Moving house is often thought of beforehand as an agreeable exercise which the movers are going to enjoy, but it does not always turn out as expected.
Relations have to be reopened or adjusted with electricians, with builders, with carpenters, with painters, with wall-paperers, with providers of refrigerators, gas stoves, electric appliances, with upholsterers, makers of curtains, hangers-up of curtains, those who lay linoleum, those who supply carpets. Every day has not only its appointed task but usually something between four and twelve extra callers, either long expected or those whose coming was quite forgotten.
But there were moments when Tuppence with sighs of relief announced various finalities in different fields.
‘I really think our kitchen is almost perfect by now,’ she said. ‘Only I can’t find the proper kind of flour bin yet.’
‘Oh,’ said Tommy, ‘does it matter very much?’
‘Well, it does rather. I mean, you buy flour very often in three-pound bags and it won’t go into these kinds of containers. They’re all so dainty. You know, one has a pretty rose on it and the other’s got a sunflower and they’ll not take more than a pound. It’s all so silly.’
At intervals, Tuppence made other suggestions.
‘The Laurels,’ she said. ‘Silly name for a house, I think. I don’t see why it’s called The Laurels. It hasn’t got any laurels. They could have called it The Plane Trees much better. Plane trees are very nice,’ said Tuppence.
‘Before The Laurels it was called Long Scofield, so they told me,’ said Tommy.
‘That name doesn’t seem to mean anything either,’ said Tuppence.
‘What is a Scofield, and who lived in it then?’
‘I think it was the Waddingtons.’
‘One gets so mixed,’ said Tuppence. ‘Waddingtons and then the Joneses, the people who sold it to us. And before that the Blackmores? And once, I suppose the Parkinsons. Lots of Parkinsons. I’m always running into more Parkinsons.’
‘What way do you mean?’
‘Well, I suppose it’s that I’m always asking,’ said Tuppence. ‘I mean, if I could find out something about the Parkinsons, we could get on with our—well, with our problem.’
‘That’s what one always seems to call everything nowadays. The problem of Mary Jordan, is that it?’

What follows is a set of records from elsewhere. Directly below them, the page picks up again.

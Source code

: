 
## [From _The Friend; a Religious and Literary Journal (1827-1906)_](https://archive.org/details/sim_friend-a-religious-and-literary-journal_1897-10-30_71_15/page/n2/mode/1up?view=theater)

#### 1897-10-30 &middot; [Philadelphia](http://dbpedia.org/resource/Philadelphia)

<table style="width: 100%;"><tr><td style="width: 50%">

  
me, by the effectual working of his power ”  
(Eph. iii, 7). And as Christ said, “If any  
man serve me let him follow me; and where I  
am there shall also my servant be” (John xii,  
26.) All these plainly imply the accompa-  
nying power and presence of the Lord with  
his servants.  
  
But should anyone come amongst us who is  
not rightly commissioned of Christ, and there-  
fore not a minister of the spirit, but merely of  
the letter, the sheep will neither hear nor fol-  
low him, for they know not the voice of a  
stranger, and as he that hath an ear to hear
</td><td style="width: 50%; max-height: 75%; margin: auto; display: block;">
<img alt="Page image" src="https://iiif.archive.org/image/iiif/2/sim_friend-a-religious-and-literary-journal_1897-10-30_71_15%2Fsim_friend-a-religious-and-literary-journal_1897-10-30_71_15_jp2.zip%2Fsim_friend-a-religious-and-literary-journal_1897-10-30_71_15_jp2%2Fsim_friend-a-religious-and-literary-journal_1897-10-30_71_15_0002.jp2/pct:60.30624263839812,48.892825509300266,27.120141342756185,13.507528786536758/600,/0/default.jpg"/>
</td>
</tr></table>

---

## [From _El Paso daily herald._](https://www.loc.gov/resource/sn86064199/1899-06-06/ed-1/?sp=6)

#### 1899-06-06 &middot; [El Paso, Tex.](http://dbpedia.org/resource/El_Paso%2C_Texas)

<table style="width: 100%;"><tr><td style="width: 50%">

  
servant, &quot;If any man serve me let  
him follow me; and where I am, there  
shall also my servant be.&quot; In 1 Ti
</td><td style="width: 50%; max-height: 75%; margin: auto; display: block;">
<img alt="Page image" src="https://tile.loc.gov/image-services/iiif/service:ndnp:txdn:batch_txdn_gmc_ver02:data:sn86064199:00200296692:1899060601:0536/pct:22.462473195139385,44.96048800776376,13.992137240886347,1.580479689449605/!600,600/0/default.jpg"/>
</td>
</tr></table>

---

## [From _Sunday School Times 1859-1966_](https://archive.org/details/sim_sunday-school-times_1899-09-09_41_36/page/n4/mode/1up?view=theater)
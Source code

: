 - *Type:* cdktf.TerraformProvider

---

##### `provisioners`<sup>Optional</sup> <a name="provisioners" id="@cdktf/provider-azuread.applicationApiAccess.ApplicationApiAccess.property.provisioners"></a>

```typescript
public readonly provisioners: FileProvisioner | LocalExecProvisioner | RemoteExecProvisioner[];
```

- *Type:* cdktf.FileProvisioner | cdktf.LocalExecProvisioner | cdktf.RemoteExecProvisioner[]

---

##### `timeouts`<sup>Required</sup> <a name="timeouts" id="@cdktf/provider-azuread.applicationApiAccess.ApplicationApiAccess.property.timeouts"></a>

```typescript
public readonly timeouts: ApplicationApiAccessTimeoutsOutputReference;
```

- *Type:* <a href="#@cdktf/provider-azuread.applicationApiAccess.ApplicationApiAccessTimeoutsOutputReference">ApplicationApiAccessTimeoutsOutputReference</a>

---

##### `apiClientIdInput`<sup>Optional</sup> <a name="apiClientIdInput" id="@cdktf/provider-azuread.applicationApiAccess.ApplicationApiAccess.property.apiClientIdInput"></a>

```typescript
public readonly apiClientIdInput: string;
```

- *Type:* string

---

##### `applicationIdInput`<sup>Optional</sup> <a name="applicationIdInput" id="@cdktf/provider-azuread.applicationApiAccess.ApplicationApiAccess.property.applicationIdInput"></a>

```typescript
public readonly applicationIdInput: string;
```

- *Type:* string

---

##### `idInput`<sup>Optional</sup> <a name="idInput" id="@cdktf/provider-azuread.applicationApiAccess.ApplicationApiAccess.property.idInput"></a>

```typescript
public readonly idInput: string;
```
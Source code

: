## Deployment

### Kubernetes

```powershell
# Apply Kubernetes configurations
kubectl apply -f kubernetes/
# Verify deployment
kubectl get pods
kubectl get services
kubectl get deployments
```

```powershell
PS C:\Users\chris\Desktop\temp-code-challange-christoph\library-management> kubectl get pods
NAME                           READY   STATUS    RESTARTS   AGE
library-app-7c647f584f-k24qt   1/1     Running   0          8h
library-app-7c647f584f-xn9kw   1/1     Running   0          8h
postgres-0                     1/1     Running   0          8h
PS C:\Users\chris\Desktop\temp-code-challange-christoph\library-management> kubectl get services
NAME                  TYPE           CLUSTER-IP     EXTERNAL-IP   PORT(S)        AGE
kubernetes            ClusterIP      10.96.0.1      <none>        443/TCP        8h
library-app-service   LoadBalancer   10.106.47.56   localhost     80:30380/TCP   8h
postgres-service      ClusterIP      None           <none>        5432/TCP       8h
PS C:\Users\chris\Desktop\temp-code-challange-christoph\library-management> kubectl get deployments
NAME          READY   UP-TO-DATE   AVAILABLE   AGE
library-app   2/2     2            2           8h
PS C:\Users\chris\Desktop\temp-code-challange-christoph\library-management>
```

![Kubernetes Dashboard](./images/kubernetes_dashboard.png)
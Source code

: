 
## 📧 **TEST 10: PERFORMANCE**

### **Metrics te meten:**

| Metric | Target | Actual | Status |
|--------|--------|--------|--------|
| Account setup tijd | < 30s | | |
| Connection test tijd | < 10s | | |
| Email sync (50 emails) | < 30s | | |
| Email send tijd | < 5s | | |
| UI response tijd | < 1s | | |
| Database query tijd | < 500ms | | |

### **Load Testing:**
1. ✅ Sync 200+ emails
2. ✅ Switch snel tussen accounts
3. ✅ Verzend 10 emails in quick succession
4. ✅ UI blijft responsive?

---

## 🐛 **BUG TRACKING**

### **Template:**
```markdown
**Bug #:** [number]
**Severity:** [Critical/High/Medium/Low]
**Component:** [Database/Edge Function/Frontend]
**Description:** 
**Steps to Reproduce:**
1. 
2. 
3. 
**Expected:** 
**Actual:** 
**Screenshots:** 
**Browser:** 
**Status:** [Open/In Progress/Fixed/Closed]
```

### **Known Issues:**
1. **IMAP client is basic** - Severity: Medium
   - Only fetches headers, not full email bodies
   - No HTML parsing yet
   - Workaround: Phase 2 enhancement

‘Well, it’s not just that. There’s the problem of the Parkinsons and the problem of Mary Jordan and there must be a lot of other problems too. Mary Jordan didn’t die naturally, then the next thing the message said was, “It was one of us.” Now did that mean one of the Parkinson family or did it mean just someone who lived in the house? Say there were two or three Parkinsons, and some older Parkinsons, and people with different names but who were aunts to the Parkinsons or nephews and nieces to the Parkinsons, and I suppose something like a housemaid and a parlour maid and a cook and perhaps a governess and perhaps—well, not an au pair girl, it would be too long ago for an au pair girl—but “one of us” must mean a householdful. Households were fuller then than they are now. Well, Mary Jordan could have been a housemaid or a parlour maid or even the cook. And why should someone want her to die, and not die naturally? I mean, somebody must have wanted her to die or else her death would have been natural, wouldn’t it?—I’m going to another coffee morning the day after tomorrow,’ said Tuppence.
‘You seem to be always going to coffee mornings.’
‘Well, it’s a very good way of getting to know one’s neighbours and all the people who live in the same village. After all, it’s not very big, this village. And people are always talking about their old aunts or people they knew. I shall try and start on Mrs Griffin, who was evidently a great character in the neighbourhood. I should say she ruled everyone with a rod of iron. You know. She bullied the vicar and she bullied the doctor and I think she bullied the district nurse and all the rest of it.’